OK, except for "whitespace characters"---do we need to say
"whitespace characters", after we already listed HT and SP are the
ones, instead of just "whitespaces"?

> @@ -64,12 +65,14 @@ The variable names are case-insensitive, allow only alphanumeric characters
>  and `-`, and must start with an alphabetic character.
>  
>  A line that defines a value can be continued to the next line by
> +ending it with a `\`; the backslash and the end-of-line are stripped.
> +Leading whitespace characters after 'name =', the remainder of the
>  line after the first comment character '#' or ';', and trailing
> +whitespace characters of the line are discarded unless they are enclosed
> +in double quotes.  This discarding of the trailing whitespace characters
> +also applies after the remainder of the line after the comment character
> +is discarded.

"also" makes it sound as if we do it twice, once to remove trailing
whitespaces after the remainder of the line after '#", and then trim
the trailing whitespaces after we removed the comment.

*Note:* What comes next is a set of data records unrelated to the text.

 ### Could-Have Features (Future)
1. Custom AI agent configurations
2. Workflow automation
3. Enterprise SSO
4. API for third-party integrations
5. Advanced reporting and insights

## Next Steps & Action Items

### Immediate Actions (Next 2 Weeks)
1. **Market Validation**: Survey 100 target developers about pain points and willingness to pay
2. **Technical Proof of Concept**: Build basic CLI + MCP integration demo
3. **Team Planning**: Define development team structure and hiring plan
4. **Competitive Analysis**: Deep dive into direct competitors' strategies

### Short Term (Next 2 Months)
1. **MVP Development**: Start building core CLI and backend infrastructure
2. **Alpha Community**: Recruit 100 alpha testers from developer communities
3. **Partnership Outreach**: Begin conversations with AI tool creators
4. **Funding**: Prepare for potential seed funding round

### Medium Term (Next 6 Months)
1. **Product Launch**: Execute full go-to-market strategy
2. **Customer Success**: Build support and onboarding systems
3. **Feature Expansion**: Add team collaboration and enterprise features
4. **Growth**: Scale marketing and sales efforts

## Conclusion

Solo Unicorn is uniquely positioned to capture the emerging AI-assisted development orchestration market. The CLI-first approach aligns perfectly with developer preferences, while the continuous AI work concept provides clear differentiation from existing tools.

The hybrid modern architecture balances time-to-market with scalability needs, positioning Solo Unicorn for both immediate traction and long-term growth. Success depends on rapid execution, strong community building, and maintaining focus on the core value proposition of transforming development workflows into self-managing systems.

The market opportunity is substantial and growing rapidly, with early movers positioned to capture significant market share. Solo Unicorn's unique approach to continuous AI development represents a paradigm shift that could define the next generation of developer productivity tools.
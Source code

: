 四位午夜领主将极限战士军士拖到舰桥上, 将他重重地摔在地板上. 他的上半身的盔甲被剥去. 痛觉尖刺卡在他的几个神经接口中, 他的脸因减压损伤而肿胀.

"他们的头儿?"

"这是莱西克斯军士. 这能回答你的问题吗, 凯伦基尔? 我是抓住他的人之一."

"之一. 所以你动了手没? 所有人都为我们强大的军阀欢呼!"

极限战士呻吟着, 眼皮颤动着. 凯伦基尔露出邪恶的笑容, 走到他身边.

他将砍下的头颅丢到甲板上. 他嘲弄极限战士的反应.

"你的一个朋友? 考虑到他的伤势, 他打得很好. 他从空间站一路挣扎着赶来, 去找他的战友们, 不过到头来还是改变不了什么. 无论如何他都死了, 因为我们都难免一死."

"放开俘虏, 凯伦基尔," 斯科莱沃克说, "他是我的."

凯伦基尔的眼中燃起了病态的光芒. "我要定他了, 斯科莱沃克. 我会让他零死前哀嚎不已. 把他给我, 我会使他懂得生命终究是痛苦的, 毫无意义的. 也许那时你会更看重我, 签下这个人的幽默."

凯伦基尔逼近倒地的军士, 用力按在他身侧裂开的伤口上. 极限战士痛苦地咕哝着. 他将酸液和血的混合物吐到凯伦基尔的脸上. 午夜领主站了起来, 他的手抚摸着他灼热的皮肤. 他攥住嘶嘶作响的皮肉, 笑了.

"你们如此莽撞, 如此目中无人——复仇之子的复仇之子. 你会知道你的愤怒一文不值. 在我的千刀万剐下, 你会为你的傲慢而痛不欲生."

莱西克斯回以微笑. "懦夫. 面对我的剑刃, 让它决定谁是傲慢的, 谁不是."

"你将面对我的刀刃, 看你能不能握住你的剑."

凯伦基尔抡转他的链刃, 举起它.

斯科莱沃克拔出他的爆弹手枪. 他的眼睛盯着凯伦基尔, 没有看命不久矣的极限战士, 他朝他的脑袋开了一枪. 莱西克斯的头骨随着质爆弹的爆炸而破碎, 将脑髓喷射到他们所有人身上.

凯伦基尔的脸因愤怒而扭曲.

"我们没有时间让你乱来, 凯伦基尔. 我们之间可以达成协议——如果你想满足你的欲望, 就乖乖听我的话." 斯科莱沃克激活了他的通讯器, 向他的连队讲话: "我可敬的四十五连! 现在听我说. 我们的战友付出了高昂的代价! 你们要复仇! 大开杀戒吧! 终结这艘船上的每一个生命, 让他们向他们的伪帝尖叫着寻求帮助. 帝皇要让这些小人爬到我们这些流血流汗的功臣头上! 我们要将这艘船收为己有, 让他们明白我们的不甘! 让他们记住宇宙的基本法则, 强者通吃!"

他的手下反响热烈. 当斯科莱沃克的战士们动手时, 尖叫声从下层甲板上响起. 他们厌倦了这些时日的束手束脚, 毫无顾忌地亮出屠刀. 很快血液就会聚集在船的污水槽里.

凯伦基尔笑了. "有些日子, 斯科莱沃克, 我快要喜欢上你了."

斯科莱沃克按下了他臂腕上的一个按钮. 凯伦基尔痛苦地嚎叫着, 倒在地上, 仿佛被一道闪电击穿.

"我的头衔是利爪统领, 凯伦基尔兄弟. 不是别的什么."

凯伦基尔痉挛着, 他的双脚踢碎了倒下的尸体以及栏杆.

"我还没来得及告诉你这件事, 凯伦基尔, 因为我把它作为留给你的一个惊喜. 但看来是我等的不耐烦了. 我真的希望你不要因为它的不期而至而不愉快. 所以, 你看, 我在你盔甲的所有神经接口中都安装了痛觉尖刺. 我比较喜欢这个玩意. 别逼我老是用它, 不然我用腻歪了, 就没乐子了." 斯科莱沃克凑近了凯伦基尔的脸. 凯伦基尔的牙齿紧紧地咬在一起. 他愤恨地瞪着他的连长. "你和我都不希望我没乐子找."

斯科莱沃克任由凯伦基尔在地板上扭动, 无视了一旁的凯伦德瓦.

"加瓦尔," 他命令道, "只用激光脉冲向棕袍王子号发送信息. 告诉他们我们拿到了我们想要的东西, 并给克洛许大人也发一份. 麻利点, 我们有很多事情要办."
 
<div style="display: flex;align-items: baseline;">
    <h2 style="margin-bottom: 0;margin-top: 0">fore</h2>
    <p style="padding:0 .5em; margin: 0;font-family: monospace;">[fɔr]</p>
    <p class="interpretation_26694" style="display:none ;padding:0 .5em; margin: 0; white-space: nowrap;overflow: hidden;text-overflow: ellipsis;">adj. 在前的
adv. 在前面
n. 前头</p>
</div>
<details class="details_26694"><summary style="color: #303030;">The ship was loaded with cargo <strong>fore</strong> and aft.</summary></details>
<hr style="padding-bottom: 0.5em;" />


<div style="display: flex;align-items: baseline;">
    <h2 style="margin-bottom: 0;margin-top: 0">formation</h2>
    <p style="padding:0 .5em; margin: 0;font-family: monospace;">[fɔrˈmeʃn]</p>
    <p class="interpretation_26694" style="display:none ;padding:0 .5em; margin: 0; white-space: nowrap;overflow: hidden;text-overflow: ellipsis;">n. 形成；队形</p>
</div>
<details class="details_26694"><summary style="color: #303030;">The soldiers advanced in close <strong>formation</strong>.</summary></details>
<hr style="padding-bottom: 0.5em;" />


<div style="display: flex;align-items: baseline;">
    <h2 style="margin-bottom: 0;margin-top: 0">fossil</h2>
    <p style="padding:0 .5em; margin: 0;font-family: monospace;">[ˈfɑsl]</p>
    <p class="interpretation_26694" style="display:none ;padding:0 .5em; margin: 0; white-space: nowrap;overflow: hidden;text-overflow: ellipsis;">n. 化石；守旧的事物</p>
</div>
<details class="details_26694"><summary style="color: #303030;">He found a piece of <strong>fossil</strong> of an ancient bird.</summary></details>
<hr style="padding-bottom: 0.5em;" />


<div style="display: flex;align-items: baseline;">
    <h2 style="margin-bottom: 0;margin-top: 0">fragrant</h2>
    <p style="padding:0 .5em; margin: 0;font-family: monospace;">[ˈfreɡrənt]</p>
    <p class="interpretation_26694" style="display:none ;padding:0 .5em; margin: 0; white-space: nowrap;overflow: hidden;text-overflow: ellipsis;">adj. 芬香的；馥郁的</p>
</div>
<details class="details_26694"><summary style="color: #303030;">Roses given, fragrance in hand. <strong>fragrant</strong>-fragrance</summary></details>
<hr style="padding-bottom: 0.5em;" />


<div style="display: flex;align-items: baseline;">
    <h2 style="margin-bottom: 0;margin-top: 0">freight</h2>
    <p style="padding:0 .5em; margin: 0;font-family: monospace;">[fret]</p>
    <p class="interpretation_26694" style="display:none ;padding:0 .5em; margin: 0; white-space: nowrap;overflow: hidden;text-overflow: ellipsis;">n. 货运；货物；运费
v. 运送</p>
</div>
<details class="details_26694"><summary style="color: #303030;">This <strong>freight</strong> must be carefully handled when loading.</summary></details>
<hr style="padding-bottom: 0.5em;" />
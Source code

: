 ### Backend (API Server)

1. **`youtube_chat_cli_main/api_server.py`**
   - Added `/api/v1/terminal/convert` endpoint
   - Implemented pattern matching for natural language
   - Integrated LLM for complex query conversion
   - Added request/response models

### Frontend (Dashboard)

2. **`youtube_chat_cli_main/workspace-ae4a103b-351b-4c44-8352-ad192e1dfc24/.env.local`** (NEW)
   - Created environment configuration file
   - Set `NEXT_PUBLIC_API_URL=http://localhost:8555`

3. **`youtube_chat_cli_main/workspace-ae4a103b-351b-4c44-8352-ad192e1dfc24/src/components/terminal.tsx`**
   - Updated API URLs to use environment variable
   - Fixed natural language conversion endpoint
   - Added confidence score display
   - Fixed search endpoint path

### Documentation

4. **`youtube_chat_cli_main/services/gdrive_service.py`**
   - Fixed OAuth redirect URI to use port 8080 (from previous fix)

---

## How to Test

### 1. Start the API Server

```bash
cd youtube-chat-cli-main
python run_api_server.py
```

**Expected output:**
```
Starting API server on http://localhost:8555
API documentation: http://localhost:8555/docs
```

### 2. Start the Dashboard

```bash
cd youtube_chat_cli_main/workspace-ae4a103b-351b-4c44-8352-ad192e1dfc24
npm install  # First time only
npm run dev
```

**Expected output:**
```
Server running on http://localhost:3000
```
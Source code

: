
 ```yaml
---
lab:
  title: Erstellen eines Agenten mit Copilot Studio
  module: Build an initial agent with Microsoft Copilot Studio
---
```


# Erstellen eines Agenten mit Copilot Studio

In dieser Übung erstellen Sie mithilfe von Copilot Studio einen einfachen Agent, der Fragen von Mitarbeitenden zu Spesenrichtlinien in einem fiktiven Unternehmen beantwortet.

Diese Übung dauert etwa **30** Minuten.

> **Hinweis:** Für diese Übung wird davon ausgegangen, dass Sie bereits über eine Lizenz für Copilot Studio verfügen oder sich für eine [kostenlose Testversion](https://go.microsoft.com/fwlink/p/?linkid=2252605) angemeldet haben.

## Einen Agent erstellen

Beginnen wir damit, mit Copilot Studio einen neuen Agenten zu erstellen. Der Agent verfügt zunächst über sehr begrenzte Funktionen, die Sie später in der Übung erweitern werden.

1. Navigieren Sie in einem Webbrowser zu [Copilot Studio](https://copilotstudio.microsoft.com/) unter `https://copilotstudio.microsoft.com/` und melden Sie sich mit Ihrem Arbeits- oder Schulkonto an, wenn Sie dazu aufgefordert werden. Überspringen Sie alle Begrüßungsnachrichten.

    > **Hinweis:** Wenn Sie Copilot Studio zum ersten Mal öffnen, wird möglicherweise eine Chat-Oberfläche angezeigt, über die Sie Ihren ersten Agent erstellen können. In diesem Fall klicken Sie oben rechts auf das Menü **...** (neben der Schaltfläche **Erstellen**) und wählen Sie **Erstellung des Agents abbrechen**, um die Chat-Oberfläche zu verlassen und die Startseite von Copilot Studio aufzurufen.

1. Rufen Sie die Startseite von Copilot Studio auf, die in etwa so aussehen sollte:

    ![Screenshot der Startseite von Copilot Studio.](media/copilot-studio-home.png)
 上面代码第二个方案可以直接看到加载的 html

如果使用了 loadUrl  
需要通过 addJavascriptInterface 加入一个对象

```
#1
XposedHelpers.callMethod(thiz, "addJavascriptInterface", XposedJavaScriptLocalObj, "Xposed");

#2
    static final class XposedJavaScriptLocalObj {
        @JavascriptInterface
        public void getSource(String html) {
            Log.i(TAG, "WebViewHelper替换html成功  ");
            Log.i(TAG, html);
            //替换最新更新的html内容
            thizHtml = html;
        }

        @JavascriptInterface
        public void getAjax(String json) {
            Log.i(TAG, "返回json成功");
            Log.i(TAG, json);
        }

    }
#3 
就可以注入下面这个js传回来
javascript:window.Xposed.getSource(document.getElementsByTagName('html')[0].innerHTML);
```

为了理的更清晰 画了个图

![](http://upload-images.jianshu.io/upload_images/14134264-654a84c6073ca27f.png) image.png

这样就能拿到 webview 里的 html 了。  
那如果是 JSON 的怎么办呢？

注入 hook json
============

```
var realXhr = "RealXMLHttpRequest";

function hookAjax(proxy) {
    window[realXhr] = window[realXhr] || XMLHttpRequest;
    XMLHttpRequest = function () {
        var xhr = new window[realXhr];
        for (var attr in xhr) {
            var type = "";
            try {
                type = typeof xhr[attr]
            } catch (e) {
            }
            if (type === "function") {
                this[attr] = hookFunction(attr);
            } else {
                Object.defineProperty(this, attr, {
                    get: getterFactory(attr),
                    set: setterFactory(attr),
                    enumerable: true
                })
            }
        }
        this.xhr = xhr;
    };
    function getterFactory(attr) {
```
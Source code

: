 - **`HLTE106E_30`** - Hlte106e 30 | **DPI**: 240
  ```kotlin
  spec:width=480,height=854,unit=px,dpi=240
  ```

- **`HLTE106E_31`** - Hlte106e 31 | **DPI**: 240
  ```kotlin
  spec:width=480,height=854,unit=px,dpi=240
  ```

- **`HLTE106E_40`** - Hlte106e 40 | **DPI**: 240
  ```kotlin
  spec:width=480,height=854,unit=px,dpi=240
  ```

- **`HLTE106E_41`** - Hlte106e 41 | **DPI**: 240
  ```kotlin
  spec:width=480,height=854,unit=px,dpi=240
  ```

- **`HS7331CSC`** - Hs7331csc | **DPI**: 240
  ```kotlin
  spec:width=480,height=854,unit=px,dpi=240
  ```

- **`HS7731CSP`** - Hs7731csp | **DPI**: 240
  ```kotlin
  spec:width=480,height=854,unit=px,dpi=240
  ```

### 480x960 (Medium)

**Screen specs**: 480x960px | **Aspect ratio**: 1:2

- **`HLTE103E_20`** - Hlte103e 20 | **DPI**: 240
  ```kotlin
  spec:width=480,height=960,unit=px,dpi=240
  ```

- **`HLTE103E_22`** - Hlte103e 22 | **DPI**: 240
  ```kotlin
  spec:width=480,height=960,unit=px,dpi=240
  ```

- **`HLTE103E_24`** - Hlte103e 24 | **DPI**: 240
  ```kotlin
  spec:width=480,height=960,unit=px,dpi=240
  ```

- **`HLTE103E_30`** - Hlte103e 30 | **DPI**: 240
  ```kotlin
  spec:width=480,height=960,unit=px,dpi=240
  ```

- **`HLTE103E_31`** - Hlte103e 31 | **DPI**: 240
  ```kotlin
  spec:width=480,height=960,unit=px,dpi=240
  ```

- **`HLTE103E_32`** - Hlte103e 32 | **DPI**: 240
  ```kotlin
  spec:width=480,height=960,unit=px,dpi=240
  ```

I wonder if we can make it clearer by following the step-by-step
nature of the earlier part of the paragraph through.  We already say
the folded line processing is done first, so break things down in
conceptual phases/steps, perhaps like

 * The backslash at the end-of-line is removed, together with the
   end-of-line, to form a single long line.

 * Anything that come after the first unquoted comment character,
   either '#' or ';', are discarded.

 * The leading and trailing whitespaces around the value part
   (i.e. what follows 'name =') are discarded.

 * Remaining unquoted whitespaces inside the value part are munged.

> +Any number of internal whitespace characters found within
> +the value are converted to the same number of space (SP) characters.

The last one sounds like a bug to me, by the way.

At least the very original 17712991 (Add ".git/config" file parser,
2005-10-10) squashed a run of whitespace characters into a single
SP, which makes sense as a "clean-up".

But ebdaae37 (config: Keep inner whitespace verbatim, 2009-07-30),
while claiming to "Keep" inner whitespaces, broke it by replacing
any isspace() bytes that are not SP with SP, contradicting its
stated purpose.

As the latest change by the author of that change is from more than
10 years ago, I do not expect that he is still interested in this
part of the codebase, but thanks to a very clearly written log
message, we can read what the motivation behind that change was, and
seeing that what the code does contradicts with the stated
motivation we can safely declare that this is an ancient bug.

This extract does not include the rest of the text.